WHAT YOU SHOULD DO: Copy out each line of the data that holds the string "HOSTGROWN".

SOURCE MATERIAL:
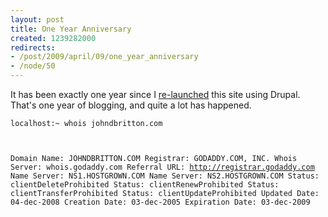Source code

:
```yaml
--- 
layout: post
title: One Year Anniversary
created: 1239282000
redirects:
- /post/2009/april/09/one_year_anniversary
- /node/50
---
```

It has been exactly one year since I <a href="/post/2008/april/09/website_update">re-launched</a> this site using Drupal. That's one year of blogging, and quite a lot has happened.

<code language="bash">localhost:~ whois johndbritton.com

Domain Name: JOHNDBRITTON.COM
Registrar: GODADDY.COM, INC.
Whois Server: whois.godaddy.com
Referral URL: http://registrar.godaddy.com
Name Server: NS1.HOSTGROWN.COM
Name Server: NS2.HOSTGROWN.COM
Status: clientDeleteProhibited
Status: clientRenewProhibited
Status: clientTransferProhibited
Status: clientUpdateProhibited
Updated Date: 04-dec-2008
Creation Date: 03-dec-2005
Expiration Date: 03-dec-2009
</code>
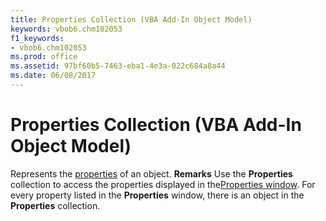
 ```yaml
---
title: Properties Collection (VBA Add-In Object Model)
keywords: vbob6.chm102053
f1_keywords:
- vbob6.chm102053
ms.prod: office
ms.assetid: 97bf60b5-7463-eba1-4e3a-022c684a8a44
ms.date: 06/08/2017
---
```



# Properties Collection (VBA Add-In Object Model)



Represents the [properties](vbe-glossary.md) of an object.
 **Remarks**
Use the  **Properties** collection to access the properties displayed in the[Properties window](vbe-glossary.md). For every property listed in the  **Properties** window, there is an object in the **Properties** collection.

RESPONSE BELOW:
Name Server: NS1.HOSTGROWN.COM
Name Server: NS2.HOSTGROWN.COM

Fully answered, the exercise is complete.